*** Exercise materials ***
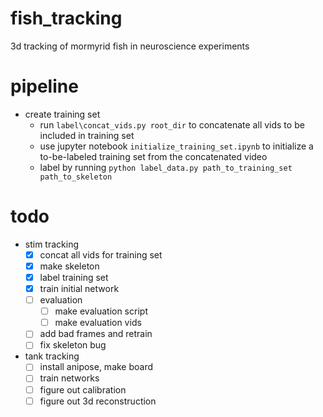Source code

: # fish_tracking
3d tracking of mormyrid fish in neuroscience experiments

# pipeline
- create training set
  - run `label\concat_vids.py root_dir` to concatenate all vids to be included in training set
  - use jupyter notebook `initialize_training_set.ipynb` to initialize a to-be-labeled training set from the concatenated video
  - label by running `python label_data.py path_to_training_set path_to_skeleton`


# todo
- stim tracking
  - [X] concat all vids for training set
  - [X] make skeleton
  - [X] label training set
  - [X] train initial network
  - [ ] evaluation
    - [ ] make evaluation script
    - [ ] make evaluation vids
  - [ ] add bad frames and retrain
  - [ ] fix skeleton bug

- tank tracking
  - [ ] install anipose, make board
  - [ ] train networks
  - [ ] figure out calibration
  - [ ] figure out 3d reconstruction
*** End of Exercise materials ***
Work to be completed
State how many lines of the entries include the word "evaluation", giving that number by itself.

Answer box
3